What you will do:
In the copy, include no images. Reproduce the entries exactly.

* * * * * * * * *

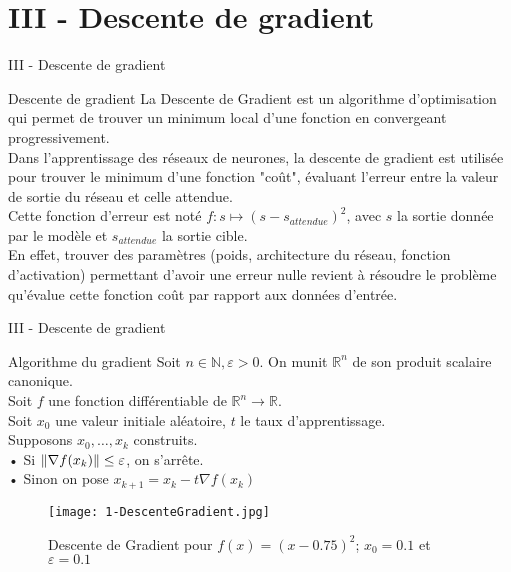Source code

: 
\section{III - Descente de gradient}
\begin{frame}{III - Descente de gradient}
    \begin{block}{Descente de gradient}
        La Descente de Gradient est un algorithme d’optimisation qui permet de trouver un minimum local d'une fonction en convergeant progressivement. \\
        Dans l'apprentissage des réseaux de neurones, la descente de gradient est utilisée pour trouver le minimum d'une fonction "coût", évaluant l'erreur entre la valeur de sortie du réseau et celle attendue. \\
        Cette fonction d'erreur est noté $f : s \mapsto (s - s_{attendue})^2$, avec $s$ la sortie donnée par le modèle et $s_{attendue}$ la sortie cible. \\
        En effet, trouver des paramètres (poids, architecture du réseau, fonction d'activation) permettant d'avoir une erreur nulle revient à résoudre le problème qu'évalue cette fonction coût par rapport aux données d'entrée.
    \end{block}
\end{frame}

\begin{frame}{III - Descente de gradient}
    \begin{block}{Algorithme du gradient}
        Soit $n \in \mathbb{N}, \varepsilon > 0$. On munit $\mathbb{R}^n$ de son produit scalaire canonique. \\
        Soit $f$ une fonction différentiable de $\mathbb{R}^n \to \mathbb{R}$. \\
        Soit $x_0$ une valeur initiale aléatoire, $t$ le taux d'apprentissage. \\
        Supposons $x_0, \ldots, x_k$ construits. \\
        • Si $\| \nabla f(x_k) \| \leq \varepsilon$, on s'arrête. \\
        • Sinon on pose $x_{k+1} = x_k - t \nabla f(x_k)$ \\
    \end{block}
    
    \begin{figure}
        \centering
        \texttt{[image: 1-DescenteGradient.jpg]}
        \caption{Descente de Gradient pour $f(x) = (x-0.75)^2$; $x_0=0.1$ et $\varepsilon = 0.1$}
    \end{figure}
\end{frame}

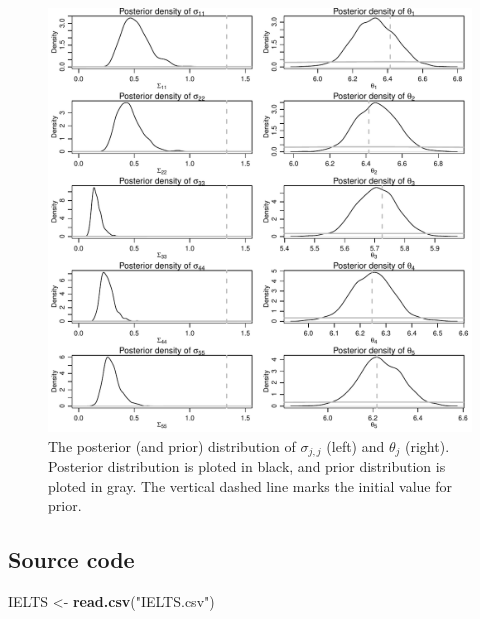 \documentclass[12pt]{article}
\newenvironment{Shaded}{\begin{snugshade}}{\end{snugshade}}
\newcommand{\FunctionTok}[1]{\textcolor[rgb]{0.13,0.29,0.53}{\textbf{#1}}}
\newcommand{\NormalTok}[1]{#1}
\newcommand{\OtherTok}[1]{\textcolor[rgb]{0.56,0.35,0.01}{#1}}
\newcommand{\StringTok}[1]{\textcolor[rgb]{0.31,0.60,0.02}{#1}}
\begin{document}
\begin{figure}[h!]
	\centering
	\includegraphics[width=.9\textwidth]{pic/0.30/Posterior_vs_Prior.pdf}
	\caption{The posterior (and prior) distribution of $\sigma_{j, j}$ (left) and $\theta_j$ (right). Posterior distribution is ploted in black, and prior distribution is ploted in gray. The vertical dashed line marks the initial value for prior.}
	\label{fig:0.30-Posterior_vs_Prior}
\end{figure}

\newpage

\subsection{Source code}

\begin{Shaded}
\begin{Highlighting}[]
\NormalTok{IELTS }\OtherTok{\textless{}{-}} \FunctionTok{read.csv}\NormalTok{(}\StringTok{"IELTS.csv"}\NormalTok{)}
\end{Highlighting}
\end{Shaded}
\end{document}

* * * * * * * * *

Response to the exercise:
Source code

: 
\section{III - Descente de gradient}
\begin{frame}{III - Descente de gradient}
    \begin{block}{Descente de gradient}
        La Descente de Gradient est un algorithme d’optimisation qui permet de trouver un minimum local d'une fonction en convergeant progressivement. \\
        Dans l'apprentissage des réseaux de neurones, la descente de gradient est utilisée pour trouver le minimum d'une fonction "coût", évaluant l'erreur entre la valeur de sortie du réseau et celle attendue. \\
        Cette fonction d'erreur est noté $f : s \mapsto (s - s_{attendue})^2$, avec $s$ la sortie donnée par le modèle et $s_{attendue}$ la sortie cible. \\
        En effet, trouver des paramètres (poids, architecture du réseau, fonction d'activation) permettant d'avoir une erreur nulle revient à résoudre le problème qu'évalue cette fonction coût par rapport aux données d'entrée.
    \end{block}
\end{frame}

\begin{frame}{III - Descente de gradient}
    \begin{block}{Algorithme du gradient}
        Soit $n \in \mathbb{N}, \varepsilon > 0$. On munit $\mathbb{R}^n$ de son produit scalaire canonique. \\
        Soit $f$ une fonction différentiable de $\mathbb{R}^n \to \mathbb{R}$. \\
        Soit $x_0$ une valeur initiale aléatoire, $t$ le taux d'apprentissage. \\
        Supposons $x_0, \ldots, x_k$ construits. \\
        • Si $\| \nabla f(x_k) \| \leq \varepsilon$, on s'arrête. \\
        • Sinon on pose $x_{k+1} = x_k - t \nabla f(x_k)$ \\
    \end{block}
    
    \begin{figure}
        \centering
        \texttt{[image: 1-DescenteGradient.jpg]}
        \caption{Descente de Gradient pour $f(x) = (x-0.75)^2$; $x_0=0.1$ et $\varepsilon = 0.1$}
    \end{figure}
\end{frame}

 \documentclass[12pt]{article}
\newenvironment{Shaded}{\begin{snugshade}}{\end{snugshade}}
\newcommand{\FunctionTok}[1]{\textcolor[rgb]{0.13,0.29,0.53}{\textbf{#1}}}
\newcommand{\NormalTok}[1]{#1}
\newcommand{\OtherTok}[1]{\textcolor[rgb]{0.56,0.35,0.01}{#1}}
\newcommand{\StringTok}[1]{\textcolor[rgb]{0.31,0.60,0.02}{#1}}
\begin{document}
\begin{figure}[h!]
	\centering
	\includegraphics[width=.9\textwidth]{pic/0.30/Posterior_vs_Prior.pdf}
	\caption{The posterior (and prior) distribution of $\sigma_{j, j}$ (left) and $\theta_j$ (right). Posterior distribution is ploted in black, and prior distribution is ploted in gray. The vertical dashed line marks the initial value for prior.}
	\label{fig:0.30-Posterior_vs_Prior}
\end{figure}

\newpage

\subsection{Source code}

\begin{Shaded}
\begin{Highlighting}[]
\NormalTok{IELTS }\OtherTok{\textless{}{-}} \FunctionTok{read.csv}\NormalTok{(}\StringTok{"IELTS.csv"}\NormalTok{)}
\end{Highlighting}
\end{Shaded}
\end{document}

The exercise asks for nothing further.